The title for "luckiest people of 2014" most likely goes to one California couple who discovered rare gold coins worth millions of dollars buried under a tree.

The couple, from Seirra Nevada, was walking their dog on their property last year when they saw the top of an old canister sticking out from the ground beneath a tree, the SFGate.com reported Tuesday.

The couple, who are in their 40s and live in Gold County, dug up the canister with a stick and took it inside their home. The canister contained a set of $20 gold coins, covered in dirt with a liberty head design on the front. When the couple returned to the area, they continued to dig, and discovered eight more canisters containing 1, 427 coins.

The coins, minted in the United States between 1847 and 1894, were valued at $27, 980. However the couple plans to sell the coins in an upcoming auction, which are expected to go for at least $10 million, SFGate.com reported. The discovery is believed to be the biggest collection of coins ever found in the U.S.

"It was a very surreal moment," the man said, according to SFGate.com. The couple wished to remain anonymous. "It was very hard to believe at first. I thought any second an old miner with a mule was going to appear."
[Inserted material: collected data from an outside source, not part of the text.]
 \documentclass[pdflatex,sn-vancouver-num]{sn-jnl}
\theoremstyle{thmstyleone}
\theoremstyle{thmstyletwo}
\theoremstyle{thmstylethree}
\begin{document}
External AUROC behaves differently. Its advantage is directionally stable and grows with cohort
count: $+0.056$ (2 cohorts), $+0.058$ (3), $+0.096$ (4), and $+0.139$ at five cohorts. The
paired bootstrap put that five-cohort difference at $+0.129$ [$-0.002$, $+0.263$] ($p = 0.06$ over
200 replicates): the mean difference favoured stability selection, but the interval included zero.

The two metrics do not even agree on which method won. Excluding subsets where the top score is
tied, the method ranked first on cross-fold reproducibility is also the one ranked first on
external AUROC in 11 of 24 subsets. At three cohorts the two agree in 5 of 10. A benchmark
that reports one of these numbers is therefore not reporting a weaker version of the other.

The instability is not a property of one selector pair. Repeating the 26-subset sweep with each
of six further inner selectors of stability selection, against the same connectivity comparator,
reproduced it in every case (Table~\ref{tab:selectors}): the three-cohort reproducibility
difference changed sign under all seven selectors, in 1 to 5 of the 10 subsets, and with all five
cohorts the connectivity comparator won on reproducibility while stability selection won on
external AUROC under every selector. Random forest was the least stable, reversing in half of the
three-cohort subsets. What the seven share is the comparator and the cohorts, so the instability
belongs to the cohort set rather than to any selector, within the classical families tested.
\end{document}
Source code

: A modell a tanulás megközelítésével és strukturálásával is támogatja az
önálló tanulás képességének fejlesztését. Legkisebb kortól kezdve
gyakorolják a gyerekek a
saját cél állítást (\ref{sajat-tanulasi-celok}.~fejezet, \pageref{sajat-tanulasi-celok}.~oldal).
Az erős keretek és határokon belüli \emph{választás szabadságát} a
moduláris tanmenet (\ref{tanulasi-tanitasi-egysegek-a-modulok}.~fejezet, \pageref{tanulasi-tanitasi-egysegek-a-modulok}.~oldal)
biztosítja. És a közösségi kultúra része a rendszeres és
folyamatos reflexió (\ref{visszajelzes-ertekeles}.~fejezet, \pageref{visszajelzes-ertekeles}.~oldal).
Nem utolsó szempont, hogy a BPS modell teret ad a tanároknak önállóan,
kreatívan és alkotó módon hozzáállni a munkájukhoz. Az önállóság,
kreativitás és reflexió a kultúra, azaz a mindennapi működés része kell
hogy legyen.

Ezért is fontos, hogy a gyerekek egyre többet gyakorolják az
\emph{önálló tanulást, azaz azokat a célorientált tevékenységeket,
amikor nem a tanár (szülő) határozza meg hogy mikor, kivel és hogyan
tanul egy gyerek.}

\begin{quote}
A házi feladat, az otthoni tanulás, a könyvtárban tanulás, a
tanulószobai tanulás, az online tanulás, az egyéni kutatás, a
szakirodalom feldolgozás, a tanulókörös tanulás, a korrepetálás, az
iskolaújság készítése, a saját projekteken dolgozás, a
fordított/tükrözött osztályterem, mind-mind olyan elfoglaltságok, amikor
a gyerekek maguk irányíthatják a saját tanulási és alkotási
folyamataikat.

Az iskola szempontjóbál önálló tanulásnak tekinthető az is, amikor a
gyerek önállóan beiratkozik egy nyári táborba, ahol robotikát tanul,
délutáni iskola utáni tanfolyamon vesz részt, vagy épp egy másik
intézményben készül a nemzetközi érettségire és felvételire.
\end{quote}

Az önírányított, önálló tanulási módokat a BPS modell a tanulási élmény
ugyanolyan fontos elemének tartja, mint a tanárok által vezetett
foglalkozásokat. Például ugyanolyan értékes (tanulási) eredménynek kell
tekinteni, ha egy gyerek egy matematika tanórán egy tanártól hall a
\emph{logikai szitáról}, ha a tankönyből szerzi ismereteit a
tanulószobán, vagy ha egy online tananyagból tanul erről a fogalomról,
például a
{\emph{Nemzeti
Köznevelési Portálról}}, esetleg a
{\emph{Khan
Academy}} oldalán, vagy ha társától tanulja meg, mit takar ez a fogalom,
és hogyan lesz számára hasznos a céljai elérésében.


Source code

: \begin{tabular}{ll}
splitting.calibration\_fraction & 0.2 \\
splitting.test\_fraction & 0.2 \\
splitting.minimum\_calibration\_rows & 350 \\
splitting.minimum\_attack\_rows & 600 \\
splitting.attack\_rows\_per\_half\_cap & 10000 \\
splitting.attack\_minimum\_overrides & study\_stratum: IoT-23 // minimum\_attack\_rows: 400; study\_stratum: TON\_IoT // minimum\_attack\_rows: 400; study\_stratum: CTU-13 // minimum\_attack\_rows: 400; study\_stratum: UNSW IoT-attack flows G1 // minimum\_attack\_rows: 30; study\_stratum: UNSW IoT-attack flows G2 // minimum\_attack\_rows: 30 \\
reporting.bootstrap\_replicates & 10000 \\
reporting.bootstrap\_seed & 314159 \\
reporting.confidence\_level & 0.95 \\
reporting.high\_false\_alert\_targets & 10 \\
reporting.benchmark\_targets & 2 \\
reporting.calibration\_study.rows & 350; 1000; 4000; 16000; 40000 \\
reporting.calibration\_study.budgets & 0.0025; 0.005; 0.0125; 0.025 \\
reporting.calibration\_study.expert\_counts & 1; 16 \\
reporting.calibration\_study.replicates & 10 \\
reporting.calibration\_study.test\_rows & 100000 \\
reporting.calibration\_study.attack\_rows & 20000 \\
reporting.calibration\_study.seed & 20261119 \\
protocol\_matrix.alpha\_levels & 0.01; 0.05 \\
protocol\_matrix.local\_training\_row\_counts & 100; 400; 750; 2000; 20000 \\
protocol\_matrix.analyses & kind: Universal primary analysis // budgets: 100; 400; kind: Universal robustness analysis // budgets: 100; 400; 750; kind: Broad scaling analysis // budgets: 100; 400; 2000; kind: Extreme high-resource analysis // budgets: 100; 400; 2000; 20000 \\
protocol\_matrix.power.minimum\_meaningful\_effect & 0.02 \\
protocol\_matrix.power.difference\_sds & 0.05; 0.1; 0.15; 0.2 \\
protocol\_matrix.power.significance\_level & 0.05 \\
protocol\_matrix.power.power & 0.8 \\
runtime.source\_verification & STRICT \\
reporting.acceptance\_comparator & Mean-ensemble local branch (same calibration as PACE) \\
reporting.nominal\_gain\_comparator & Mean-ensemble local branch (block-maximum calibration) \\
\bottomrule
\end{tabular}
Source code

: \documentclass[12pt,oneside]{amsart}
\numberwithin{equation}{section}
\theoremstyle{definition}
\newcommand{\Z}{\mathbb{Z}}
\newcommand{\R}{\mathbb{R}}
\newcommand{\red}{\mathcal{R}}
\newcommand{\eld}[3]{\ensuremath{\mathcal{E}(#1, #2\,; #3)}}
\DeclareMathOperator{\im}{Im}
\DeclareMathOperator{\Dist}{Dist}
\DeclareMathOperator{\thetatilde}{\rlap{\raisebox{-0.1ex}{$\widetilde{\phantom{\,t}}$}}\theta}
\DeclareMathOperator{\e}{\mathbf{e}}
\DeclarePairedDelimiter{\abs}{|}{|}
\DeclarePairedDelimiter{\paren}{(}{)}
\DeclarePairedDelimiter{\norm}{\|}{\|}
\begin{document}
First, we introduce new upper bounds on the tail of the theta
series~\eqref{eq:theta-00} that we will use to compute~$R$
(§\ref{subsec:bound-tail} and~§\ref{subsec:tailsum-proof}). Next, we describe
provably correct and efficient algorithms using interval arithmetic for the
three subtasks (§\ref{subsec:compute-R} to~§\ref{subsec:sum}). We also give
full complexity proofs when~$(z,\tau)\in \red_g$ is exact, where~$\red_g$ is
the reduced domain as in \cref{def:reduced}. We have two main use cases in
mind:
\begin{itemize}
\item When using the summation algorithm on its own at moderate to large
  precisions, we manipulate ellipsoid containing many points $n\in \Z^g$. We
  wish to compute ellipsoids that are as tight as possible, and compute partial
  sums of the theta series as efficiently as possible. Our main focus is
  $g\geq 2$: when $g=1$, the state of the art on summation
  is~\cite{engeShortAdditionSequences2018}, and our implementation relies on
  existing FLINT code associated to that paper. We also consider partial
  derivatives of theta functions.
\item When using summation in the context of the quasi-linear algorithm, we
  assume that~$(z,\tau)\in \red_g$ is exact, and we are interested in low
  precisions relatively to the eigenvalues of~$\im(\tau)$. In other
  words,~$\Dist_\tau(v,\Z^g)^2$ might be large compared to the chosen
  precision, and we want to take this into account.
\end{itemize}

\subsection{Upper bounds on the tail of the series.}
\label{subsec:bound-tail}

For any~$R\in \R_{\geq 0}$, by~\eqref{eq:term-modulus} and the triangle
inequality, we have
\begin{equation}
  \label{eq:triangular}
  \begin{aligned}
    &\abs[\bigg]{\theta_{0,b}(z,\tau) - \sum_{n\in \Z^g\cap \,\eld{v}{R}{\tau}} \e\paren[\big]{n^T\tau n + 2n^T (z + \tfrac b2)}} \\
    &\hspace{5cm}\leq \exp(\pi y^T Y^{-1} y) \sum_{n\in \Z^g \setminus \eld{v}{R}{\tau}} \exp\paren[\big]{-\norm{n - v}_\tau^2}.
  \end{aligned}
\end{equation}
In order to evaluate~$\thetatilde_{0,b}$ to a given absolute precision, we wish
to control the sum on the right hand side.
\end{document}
Most of the collection, named the Saddle Ridge Hoard, after the couple's property, was made in San Francisco. Most of the coins were also in perfect condition, perhaps due to the fact that the coins were made of gold, which does not rot. Over a thousand of the coins were worth $20, 50 of the coins were worth $10, and four were $5 coins, SFGate.com reported.

"You hear all those Wild West stories of buried treasure, and you think they're fantasies- well here, this one really did happen," said Don Kagin, the coin dealer who appraised the couple's coins, SFGate reported. Kagin is a notable coin dealer who has appraised some of the most valuable discoveries in history.

"I almost fell out of my chair," Kagin said about when he first sat down to look at the coins, SFGate.com reported. "It was mind-blowing. I was literally sitting with the most amazing buried treasure I've ever heard of."

The coins will debut on Thursday at the American Numismatic Association's National Money Show in Atlanta before they are sold, the Associated Press reported.